Could you set down, exactly as they stand, only the lines from the one containing "- | Αριστερή στοίχιση" through the end of the listing?

━━━━━━━━

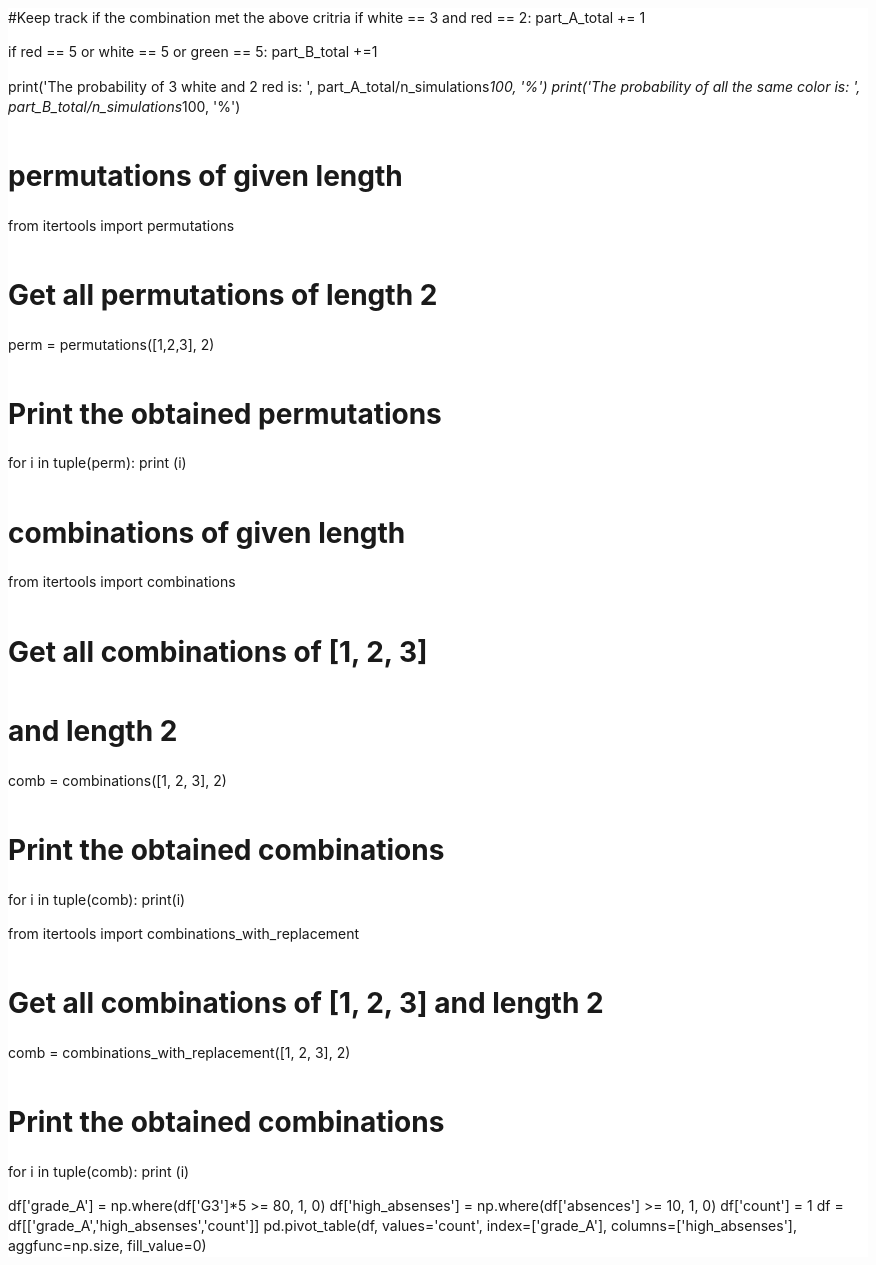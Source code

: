   #Keep track if the combination met the above critria
  if white == 3 and red == 2:
    part_A_total += 1

  if red == 5 or white == 5 or green == 5:
    part_B_total +=1

print('The probability of 3 white and 2 red is: ', part_A_total/n_simulations*100, '%')
print('The probability of all the same color is: ', part_B_total/n_simulations*100, '%')

# permutations of given length
from itertools import permutations

# Get all permutations of length 2
perm = permutations([1,2,3], 2)

# Print the obtained permutations
for i in tuple(perm):
	print (i)

# combinations of given length
from itertools import combinations

# Get all combinations of [1, 2, 3]
# and length 2
comb = combinations([1, 2, 3], 2)

# Print the obtained combinations
for i in tuple(comb):
	print(i)

from itertools import combinations_with_replacement

# Get all combinations of [1, 2, 3] and length 2
comb = combinations_with_replacement([1, 2, 3], 2)

# Print the obtained combinations
for i in tuple(comb):
	print (i)

df['grade_A'] = np.where(df['G3']*5 >= 80, 1, 0)
df['high_absenses'] = np.where(df['absences'] >= 10, 1, 0)
df['count'] = 1
df = df[['grade_A','high_absenses','count']]
pd.pivot_table(df, values='count', index=['grade_A'], columns=['high_absenses'],
               aggfunc=np.size, fill_value=0)
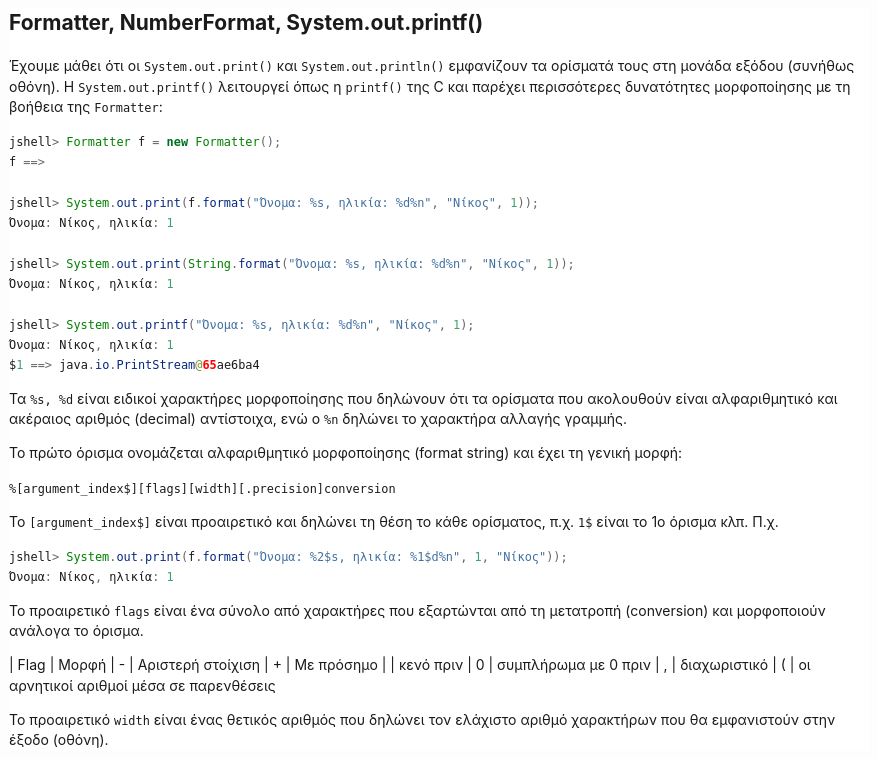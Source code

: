 ## Formatter, NumberFormat, System.out.printf()
Έχουμε μάθει ότι οι	```System.out.print()``` και ```System.out.println()``` εμφανίζουν τα ορίσματά τους στη μονάδα εξόδου (συνήθως οθόνη). Η ```System.out.printf()``` λειτουργεί όπως η ```printf()``` της C και παρέχει περισσότερες δυνατότητες μορφοποίησης με τη βοήθεια της ```Formatter```:

```java
jshell> Formatter f = new Formatter();
f ==> 

jshell> System.out.print(f.format("Όνομα: %s, ηλικία: %d%n", "Νίκος", 1));
Όνομα: Νίκος, ηλικία: 1

jshell> System.out.print(String.format("Όνομα: %s, ηλικία: %d%n", "Νίκος", 1));
Όνομα: Νίκος, ηλικία: 1

jshell> System.out.printf("Όνομα: %s, ηλικία: %d%n", "Νίκος", 1);
Όνομα: Νίκος, ηλικία: 1
$1 ==> java.io.PrintStream@65ae6ba4
```
Τα ```%s, %d``` είναι ειδικοί χαρακτήρες μορφοποίησης που δηλώνουν ότι τα ορίσματα που ακολουθούν είναι αλφαριθμητικό και ακέραιος αριθμός (decimal) αντίστοιχα, ενώ ο ```%n``` δηλώνει το χαρακτήρα αλλαγής γραμμής. 

Το πρώτο όρισμα ονομάζεται αλφαριθμητικό μορφοποίησης (format string) και έχει τη γενική μορφή:

```
%[argument_index$][flags][width][.precision]conversion
```

Το ```[argument_index$]``` είναι προαιρετικό και δηλώνει τη θέση το κάθε ορίσματος, π.χ. ```1$``` είναι το 1ο όρισμα κλπ. Π.χ.

```java
jshell> System.out.print(f.format("Όνομα: %2$s, ηλικία: %1$d%n", 1, "Νίκος"));
Όνομα: Νίκος, ηλικία: 1
```

Το προαιρετικό ```flags``` είναι ένα σύνολο από χαρακτήρες που εξαρτώνται από τη μετατροπή (conversion) και μορφοποιούν ανάλογα το όρισμα.

| Flag | Μορφή
| - | Αριστερή στοίχιση
| + | Με πρόσημο
|   | κενό πριν 
| 0 | συμπλήρωμα με 0 πριν
| , | διαχωριστικό
| ( | οι αρνητικοί αριθμοί μέσα σε παρενθέσεις

Το προαιρετικό ```width``` είναι ένας θετικός αριθμός που δηλώνει τον ελάχιστο αριθμό χαρακτήρων που θα εμφανιστούν στην έξοδο (οθόνη).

━━━━━━━━

▸ **Result of this exercise**:
| - | Αριστερή στοίχιση
| + | Με πρόσημο
|   | κενό πριν 
| 0 | συμπλήρωμα με 0 πριν
| , | διαχωριστικό
| ( | οι αρνητικοί αριθμοί μέσα σε παρενθέσεις

Το προαιρετικό ```width``` είναι ένας θετικός αριθμός που δηλώνει τον ελάχιστο αριθμό χαρακτήρων που θα εμφανιστούν στην έξοδο (οθόνη).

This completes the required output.